**TRY IT:** Once the line containing "Then we receive a status OK_200" has been written out, stop; until then, restate each line of the entries below word for word from the first.

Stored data
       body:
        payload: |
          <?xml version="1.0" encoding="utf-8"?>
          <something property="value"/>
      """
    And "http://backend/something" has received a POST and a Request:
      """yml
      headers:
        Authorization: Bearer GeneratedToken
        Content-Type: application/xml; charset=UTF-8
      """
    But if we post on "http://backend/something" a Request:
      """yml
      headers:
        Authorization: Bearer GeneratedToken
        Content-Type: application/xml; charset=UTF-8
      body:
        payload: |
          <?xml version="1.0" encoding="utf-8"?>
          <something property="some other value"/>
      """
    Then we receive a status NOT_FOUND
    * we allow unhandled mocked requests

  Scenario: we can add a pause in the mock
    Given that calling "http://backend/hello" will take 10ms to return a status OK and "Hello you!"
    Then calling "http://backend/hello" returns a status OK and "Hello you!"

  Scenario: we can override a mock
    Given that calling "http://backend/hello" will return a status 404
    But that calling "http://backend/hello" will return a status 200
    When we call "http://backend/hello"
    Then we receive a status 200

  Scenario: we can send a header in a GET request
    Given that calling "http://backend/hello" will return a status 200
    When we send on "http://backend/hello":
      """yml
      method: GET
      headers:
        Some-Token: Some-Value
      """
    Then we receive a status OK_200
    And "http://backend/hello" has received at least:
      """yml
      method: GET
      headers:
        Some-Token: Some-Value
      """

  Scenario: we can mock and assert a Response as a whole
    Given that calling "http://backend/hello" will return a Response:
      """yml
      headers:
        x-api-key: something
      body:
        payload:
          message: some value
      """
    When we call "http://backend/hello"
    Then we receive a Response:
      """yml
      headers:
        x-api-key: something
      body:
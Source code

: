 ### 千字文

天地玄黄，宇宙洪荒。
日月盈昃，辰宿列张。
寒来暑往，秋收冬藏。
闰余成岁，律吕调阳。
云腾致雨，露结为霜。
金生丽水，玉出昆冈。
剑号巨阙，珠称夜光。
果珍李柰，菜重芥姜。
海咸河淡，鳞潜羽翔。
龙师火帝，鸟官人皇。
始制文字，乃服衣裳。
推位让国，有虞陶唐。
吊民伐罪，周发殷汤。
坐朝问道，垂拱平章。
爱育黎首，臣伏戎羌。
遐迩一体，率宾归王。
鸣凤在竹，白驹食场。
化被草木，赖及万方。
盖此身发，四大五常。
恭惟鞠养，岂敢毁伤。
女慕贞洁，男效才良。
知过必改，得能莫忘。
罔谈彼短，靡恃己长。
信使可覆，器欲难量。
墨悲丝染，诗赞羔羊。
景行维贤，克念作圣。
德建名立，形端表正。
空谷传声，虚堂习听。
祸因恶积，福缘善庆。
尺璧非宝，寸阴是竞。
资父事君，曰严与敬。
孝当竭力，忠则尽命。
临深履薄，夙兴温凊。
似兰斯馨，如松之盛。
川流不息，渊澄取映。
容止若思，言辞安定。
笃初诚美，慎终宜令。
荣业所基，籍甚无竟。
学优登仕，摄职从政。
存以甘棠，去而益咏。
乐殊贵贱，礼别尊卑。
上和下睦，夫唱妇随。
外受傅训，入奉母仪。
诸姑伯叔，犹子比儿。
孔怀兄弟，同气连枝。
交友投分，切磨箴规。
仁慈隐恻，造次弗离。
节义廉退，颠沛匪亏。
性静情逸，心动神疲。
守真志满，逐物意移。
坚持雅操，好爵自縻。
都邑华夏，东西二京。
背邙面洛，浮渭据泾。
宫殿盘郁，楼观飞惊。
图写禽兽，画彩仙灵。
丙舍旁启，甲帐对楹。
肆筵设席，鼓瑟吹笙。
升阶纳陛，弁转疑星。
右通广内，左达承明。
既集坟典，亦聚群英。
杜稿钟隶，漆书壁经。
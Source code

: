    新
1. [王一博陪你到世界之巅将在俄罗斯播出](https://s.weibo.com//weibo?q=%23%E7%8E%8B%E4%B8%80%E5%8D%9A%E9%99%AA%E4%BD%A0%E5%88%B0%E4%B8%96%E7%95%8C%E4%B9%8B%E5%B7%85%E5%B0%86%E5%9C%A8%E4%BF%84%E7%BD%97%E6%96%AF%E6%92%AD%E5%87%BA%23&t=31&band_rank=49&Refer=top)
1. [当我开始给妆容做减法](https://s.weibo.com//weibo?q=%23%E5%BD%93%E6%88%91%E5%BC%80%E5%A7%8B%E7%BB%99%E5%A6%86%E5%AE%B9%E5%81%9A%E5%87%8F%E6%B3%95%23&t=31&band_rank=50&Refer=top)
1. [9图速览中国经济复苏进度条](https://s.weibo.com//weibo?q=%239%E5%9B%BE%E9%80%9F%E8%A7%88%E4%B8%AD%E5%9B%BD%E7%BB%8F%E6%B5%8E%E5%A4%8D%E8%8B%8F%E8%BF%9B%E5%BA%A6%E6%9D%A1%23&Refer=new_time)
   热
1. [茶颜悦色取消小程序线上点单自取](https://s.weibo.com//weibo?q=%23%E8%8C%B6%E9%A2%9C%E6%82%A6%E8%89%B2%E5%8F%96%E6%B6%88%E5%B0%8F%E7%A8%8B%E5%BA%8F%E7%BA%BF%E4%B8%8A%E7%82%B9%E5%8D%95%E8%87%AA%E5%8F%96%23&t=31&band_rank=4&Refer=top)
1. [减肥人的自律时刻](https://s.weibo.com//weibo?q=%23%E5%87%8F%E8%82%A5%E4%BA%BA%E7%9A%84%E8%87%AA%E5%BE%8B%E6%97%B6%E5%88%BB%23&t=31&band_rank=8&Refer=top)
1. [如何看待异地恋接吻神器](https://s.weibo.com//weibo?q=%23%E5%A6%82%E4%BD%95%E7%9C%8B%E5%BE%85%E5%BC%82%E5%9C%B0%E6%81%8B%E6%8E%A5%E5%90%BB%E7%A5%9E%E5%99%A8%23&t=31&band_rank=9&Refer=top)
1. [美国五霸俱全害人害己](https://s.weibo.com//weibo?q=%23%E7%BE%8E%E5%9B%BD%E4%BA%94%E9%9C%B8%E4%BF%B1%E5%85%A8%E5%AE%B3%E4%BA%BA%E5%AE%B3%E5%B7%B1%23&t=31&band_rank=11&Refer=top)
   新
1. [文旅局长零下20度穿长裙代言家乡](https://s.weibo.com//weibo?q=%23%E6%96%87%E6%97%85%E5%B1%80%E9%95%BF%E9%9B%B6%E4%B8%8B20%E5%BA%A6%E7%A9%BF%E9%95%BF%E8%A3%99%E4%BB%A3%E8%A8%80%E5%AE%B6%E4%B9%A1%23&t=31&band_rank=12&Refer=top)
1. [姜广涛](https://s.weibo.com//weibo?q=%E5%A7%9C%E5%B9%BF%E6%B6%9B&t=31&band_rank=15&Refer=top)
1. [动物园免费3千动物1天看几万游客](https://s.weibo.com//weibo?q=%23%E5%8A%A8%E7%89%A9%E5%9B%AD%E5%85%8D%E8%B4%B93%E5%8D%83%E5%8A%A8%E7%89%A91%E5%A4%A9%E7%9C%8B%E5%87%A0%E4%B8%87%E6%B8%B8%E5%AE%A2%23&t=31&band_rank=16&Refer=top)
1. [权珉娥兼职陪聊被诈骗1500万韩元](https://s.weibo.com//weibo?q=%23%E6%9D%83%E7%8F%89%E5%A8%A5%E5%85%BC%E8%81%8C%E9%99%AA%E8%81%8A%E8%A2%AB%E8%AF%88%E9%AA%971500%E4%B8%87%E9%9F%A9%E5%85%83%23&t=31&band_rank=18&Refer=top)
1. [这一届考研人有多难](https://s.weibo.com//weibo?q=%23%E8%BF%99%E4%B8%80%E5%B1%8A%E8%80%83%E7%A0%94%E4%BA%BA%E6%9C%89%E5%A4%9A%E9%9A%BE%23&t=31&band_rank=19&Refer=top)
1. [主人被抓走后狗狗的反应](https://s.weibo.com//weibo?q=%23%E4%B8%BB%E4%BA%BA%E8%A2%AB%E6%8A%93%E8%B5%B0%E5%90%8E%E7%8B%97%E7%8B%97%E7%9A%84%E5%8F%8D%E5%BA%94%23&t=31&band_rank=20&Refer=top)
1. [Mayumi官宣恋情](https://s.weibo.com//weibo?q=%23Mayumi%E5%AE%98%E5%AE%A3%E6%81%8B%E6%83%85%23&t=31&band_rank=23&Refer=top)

**RESULT OF THE TASK:**
       body:
        payload: |
          <?xml version="1.0" encoding="utf-8"?>
          <something property="value"/>
      """
    And "http://backend/something" has received a POST and a Request:
      """yml
      headers:
        Authorization: Bearer GeneratedToken
        Content-Type: application/xml; charset=UTF-8
      """
    But if we post on "http://backend/something" a Request:
      """yml
      headers:
        Authorization: Bearer GeneratedToken
        Content-Type: application/xml; charset=UTF-8
      body:
        payload: |
          <?xml version="1.0" encoding="utf-8"?>
          <something property="some other value"/>
      """
    Then we receive a status NOT_FOUND
    * we allow unhandled mocked requests

  Scenario: we can add a pause in the mock
    Given that calling "http://backend/hello" will take 10ms to return a status OK and "Hello you!"
    Then calling "http://backend/hello" returns a status OK and "Hello you!"

  Scenario: we can override a mock
    Given that calling "http://backend/hello" will return a status 404
    But that calling "http://backend/hello" will return a status 200
    When we call "http://backend/hello"
    Then we receive a status 200

  Scenario: we can send a header in a GET request
    Given that calling "http://backend/hello" will return a status 200
    When we send on "http://backend/hello":
      """yml
      method: GET
      headers:
        Some-Token: Some-Value
      """
    Then we receive a status OK_200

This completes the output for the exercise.